Brenden, "Levels of Help", colored pencil drawing,
Levels of Help
Brenden
The piece I made shows three hospital waiting rooms that have an identical base. In each room there are things that set each one apart. Each room is filled with discreet and hidden messages to show the injustice in the different hospitals.
One room is for the poor community that has no insurance or healthcare. The room is to show the discrimination in healthcare and hopefully show it needs to be stopped. The second room represents how if you don't have insurance you wont get care. The room also has a few signs of racial discrimination. The third and final room is hospital service for the wealthy. It shows how the wealthy get more privileges. Also, in the room you notice there is not much decoration. That is to show that they don't need as much stuff at those hospitals. The rich get treatments that make it so they don't have to come back again and again, unlike other hospitals where the patients do have to come back.
For the whole drawing process I used a normal pencil. When I was done I added a color to the piece with colored pencil.
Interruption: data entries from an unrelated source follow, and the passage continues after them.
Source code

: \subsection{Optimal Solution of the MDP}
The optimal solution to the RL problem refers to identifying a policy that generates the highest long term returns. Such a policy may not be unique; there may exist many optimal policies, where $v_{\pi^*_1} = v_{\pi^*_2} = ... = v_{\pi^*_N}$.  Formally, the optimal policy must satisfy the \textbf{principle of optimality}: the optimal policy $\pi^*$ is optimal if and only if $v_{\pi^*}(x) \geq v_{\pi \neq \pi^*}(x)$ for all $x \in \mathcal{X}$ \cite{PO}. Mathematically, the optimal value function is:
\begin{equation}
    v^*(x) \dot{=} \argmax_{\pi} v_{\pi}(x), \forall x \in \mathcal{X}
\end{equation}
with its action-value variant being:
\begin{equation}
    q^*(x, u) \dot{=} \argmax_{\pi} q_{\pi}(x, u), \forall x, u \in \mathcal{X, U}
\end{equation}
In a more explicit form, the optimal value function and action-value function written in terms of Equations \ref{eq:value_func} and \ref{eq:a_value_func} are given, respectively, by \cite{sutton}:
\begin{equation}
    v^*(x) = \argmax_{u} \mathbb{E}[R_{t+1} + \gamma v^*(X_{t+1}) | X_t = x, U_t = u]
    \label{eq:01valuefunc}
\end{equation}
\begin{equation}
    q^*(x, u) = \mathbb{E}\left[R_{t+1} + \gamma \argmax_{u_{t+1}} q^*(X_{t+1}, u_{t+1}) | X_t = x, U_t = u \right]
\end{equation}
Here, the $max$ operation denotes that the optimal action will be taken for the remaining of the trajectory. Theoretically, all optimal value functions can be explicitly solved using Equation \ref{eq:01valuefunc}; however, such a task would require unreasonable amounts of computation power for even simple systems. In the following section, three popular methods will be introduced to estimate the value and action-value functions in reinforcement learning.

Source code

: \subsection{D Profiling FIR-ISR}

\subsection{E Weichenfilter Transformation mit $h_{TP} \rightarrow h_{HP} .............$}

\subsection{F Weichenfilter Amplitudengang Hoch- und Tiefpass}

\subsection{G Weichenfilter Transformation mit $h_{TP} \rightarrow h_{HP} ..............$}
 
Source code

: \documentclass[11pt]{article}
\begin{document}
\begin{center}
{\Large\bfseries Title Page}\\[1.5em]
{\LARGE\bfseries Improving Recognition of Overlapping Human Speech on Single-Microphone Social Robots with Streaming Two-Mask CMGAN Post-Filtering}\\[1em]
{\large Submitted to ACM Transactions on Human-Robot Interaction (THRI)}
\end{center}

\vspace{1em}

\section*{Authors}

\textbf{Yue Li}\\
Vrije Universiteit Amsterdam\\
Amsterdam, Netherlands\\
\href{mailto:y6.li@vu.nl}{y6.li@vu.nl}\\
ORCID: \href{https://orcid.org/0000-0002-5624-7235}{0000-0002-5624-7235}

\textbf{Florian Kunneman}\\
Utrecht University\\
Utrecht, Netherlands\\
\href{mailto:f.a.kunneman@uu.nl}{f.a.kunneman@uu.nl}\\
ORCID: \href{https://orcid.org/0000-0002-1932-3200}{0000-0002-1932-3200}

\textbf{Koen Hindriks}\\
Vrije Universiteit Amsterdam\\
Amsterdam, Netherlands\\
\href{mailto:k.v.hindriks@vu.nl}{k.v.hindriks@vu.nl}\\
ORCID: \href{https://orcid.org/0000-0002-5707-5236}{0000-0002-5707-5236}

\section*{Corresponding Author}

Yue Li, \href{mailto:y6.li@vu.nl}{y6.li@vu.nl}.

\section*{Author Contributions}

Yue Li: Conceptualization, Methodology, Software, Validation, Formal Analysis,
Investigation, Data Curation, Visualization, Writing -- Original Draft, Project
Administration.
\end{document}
The poor room got a red color covering it. The middle class got blue. The rich got yellow to symbolize gold and its value. Each color is a primary color to show how these are some primary health care issues, discrimination and money. The colored parts are not drawn “professionally” to symbolize how the healthcare isn't perfect. Far from it.
When the class and I were listening to rights that were being named off by the teachers, one caught my attention. I had heard about a law that was being debated upon for hospitals and how they can respond to those in need. If, for example, a man comes to the hospital with a bad injury, the hospital could reject them if they don't have insurance. Later, after researching the topic, I ran into a dead end. There wasn’t anything I could find on the potential law. I had the original intention to write mostly about the law, but I found that as of now not not many people at all want it to be passed, and that it isn't a pressing issue at this time. During the search for information, I found other issues that earlier I had dismissed. Those issues turned in to my art piece. Discrimination in the American healthcare system.